A gift of books. I found the vintage copy of California Spring Wildflowers at The Last Bookstore, one of my favourite bookstores in LA. I also love Skylight Books, in Los Feliz.
Many people were generous with me while I visited California and I have been telling anyone who will listen how friendly/lovely I find the majority of Californians for years. It is one of the things that keeps on bringing me back there, nearly annually, since 2012 when I went for the first time. This time I was put in contact with an artist called Kim Russo who also collects and processes wild pigments out of her home studio in Topanga Canyon. I was lucky enough to have Kim come for a studio visit with me and then on another day she took me into the mountains of Topanga where we gathered sour grass, oak gall and acorn caps to process into inks.
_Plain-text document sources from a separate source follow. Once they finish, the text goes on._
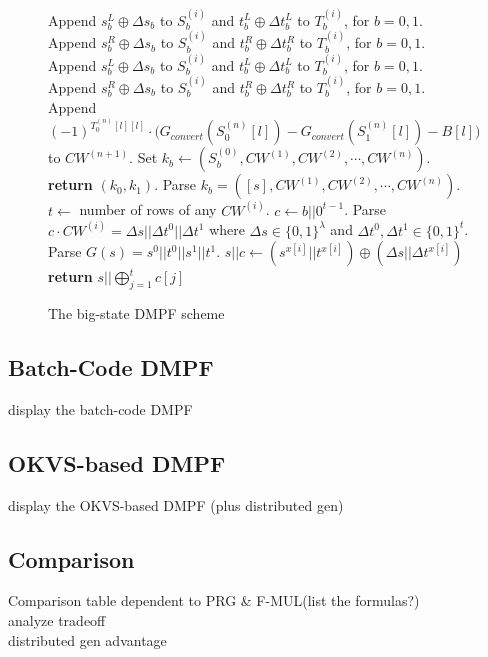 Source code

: \documentclass[sigconf]{acmart}
\begin{document}
\begin{figure}
{{\begin{algorithmic}
  \State Append $s_b^L\oplus \Delta s_b$ to $S_b^{(i)}$ and $t_b^L\oplus \Delta t_b^L$ to $T_b^{(i)}$, for $b = 0,1$.
  \State Append $s_b^R\oplus \Delta s_b$ to $S_b^{(i)}$ and $t_b^R\oplus \Delta t_b^R$ to $T_b^{(i)}$, for $b = 0,1$.
  \Else
  \State Append $s_b^L\oplus \Delta s_b$ to $S_b^{(i)}$ and $t_b^L\oplus \Delta t_b^L$ to $T_b^{(i)}$, for $b = 0,1$.
  \State Append $s_b^R\oplus \Delta s_b$ to $S_b^{(i)}$ and $t_b^R\oplus \Delta t_b^R$ to $T_b^{(i)}$, for $b = 0,1$.
  \EndIf
  \EndFor
  \EndFor
  \State Append $(-1)^{T_0^{(n)}[l][l]}\cdot\big(G_{convert}(S_0^{(n)}[l])-G_{convert}(S_1^{(n)}[l])-B[l]\big)$ to $CW^{(n+1)}$. 
  \EndFor
  \State Set $k_b \gets (S_b^{(0)}, CW^{(1)},CW^{(2)},\cdots,CW^{(n)})$.
  \State \textbf{return} $(k_0,k_1)$.
  \EndProcedure
  \State Parse $k_b = ([s],CW^{(1)},CW^{(2)},\cdots,CW^{(n)})$. 
  \State $t\leftarrow$ number of rows of any $CW^{(i)}$.
  \State $c\gets b||0^{t-1}$.
  \State Parse $c\cdot CW^{(i)} = \Delta s||\Delta t^0||\Delta t^1$ where $\Delta s\in\{0,1\}^\lambda$ and $\Delta t^0,\Delta t^1\in \{0,1\}^t$. 
  \State Parse $G(s) = s^0||t^0||s^1||t^1$. 
  \State $s||c\gets (s^{x[i]}||t^{x[i]})\oplus (\Delta s||\Delta t^{x[i]})$
  \EndFor
  \State \textbf{return} $s||\bigoplus_{j = 1}^t c[j]$
  \EndProcedure
  \end{algorithmic}
  }}
  \caption{The big-state DMPF scheme}
\end{figure}
\fi

\subsection{Batch-Code DMPF}
display the batch-code DMPF 

\subsection{OKVS-based DMPF}
display the OKVS-based DMPF (plus distributed gen)

\subsection{Comparison}
Comparison table dependent to PRG \& F-MUL(list the formulas?)\\
analyze tradeoff\\
distributed gen advantage
\end{document}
Sour grass I harvested with Kim in Topanga Canyon ready to be pressed in my flowers press
I also met a number of international artists who were concurrently residents at the arts complex where I was stationed. Cristallina Fischetti is a painter from London who also hosts a weekly podcast called Hype A on which she interviews artists about their artistic practices. Cristallina invited me to be the first guest from the arts complex on her podcast and we had a lovely studio visit followed by an on air conversation about my work and Unama’ki.
It’s good to be back home again in Unama’ki. But I do miss the warmth and proximity to the beach!
This residency was made possible with the generous support of the Canada Council for the Arts.